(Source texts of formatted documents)
·····
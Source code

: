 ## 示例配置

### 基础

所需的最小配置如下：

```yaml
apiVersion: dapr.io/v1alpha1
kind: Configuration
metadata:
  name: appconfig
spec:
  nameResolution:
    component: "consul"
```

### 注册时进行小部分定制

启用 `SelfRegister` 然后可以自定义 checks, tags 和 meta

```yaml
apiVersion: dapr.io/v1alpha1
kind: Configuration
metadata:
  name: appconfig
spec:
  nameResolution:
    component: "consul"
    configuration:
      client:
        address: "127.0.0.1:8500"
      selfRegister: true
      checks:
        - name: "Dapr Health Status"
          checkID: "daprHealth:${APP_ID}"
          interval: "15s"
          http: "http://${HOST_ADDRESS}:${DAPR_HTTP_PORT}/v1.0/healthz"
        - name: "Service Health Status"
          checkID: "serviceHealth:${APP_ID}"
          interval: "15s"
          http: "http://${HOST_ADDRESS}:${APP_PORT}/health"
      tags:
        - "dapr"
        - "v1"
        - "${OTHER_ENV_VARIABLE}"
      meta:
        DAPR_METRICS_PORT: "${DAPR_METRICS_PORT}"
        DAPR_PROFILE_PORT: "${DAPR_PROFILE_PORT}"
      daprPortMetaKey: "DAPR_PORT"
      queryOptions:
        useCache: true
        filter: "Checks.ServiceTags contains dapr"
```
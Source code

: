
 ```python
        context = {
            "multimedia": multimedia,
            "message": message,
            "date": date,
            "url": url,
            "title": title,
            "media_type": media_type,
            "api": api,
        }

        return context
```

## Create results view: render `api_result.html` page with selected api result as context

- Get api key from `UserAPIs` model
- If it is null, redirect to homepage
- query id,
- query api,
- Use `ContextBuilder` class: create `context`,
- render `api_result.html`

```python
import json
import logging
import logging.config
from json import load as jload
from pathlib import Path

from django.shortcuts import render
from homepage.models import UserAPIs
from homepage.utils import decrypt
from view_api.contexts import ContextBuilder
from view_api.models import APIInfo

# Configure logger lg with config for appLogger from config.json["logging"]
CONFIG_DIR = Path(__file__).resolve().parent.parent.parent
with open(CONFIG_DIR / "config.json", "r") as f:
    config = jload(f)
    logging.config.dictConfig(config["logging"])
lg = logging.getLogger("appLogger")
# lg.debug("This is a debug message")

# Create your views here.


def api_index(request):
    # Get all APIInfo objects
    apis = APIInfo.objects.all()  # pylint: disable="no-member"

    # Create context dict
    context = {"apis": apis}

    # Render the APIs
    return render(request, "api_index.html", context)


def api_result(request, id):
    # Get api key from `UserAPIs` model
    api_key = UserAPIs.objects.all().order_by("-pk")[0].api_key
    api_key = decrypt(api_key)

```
·····
- The task -
For every line above with the word "APIInfo" in it, make a copy.

- Answer to this exercise -
from view_api.models import APIInfo
    # Get all APIInfo objects
    apis = APIInfo.objects.all()  # pylint: disable="no-member"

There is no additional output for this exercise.